* Action item: Since the pictures are not wanted, reproduce only the rest of the records, exactly as given.

* Provided records:
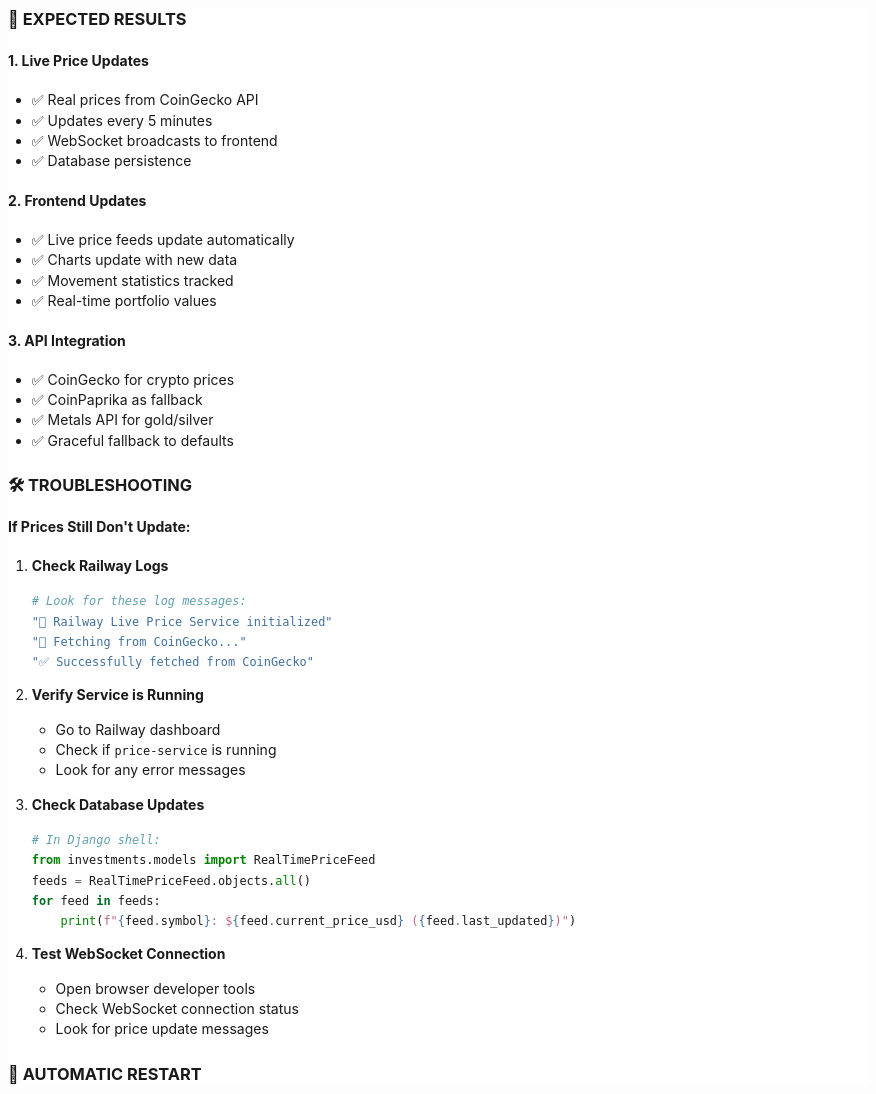 ### 🎯 **EXPECTED RESULTS**

#### **1. Live Price Updates**
- ✅ Real prices from CoinGecko API
- ✅ Updates every 5 minutes
- ✅ WebSocket broadcasts to frontend
- ✅ Database persistence

#### **2. Frontend Updates**
- ✅ Live price feeds update automatically
- ✅ Charts update with new data
- ✅ Movement statistics tracked
- ✅ Real-time portfolio values

#### **3. API Integration**
- ✅ CoinGecko for crypto prices
- ✅ CoinPaprika as fallback
- ✅ Metals API for gold/silver
- ✅ Graceful fallback to defaults

### 🛠️ **TROUBLESHOOTING**

#### **If Prices Still Don't Update:**

1. **Check Railway Logs**
   ```bash
   # Look for these log messages:
   "🚀 Railway Live Price Service initialized"
   "📡 Fetching from CoinGecko..."
   "✅ Successfully fetched from CoinGecko"
   ```

2. **Verify Service is Running**
   - Go to Railway dashboard
   - Check if `price-service` is running
   - Look for any error messages

3. **Check Database Updates**
   ```python
   # In Django shell:
   from investments.models import RealTimePriceFeed
   feeds = RealTimePriceFeed.objects.all()
   for feed in feeds:
       print(f"{feed.symbol}: ${feed.current_price_usd} ({feed.last_updated})")
   ```

4. **Test WebSocket Connection**
   - Open browser developer tools
   - Check WebSocket connection status
   - Look for price update messages

### 🔄 **AUTOMATIC RESTART**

* Task answer:
 ### 🎯 **EXPECTED RESULTS**

#### **1. Live Price Updates**
- ✅ Real prices from CoinGecko API
- ✅ Updates every 5 minutes
- ✅ WebSocket broadcasts to frontend
- ✅ Database persistence

#### **2. Frontend Updates**
- ✅ Live price feeds update automatically
- ✅ Charts update with new data
- ✅ Movement statistics tracked
- ✅ Real-time portfolio values

#### **3. API Integration**
- ✅ CoinGecko for crypto prices
- ✅ CoinPaprika as fallback
- ✅ Metals API for gold/silver
- ✅ Graceful fallback to defaults

### 🛠️ **TROUBLESHOOTING**

#### **If Prices Still Don't Update:**

1. **Check Railway Logs**
   ```bash
   # Look for these log messages:
   "🚀 Railway Live Price Service initialized"
   "📡 Fetching from CoinGecko..."
   "✅ Successfully fetched from CoinGecko"
   ```

2. **Verify Service is Running**
   - Go to Railway dashboard
   - Check if `price-service` is running
   - Look for any error messages

3. **Check Database Updates**
   ```python
   # In Django shell:
   from investments.models import RealTimePriceFeed
   feeds = RealTimePriceFeed.objects.all()
   for feed in feeds:
       print(f"{feed.symbol}: ${feed.current_price_usd} ({feed.last_updated})")
   ```

4. **Test WebSocket Connection**
   - Open browser developer tools
   - Check WebSocket connection status
   - Look for price update messages

### 🔄 **AUTOMATIC RESTART**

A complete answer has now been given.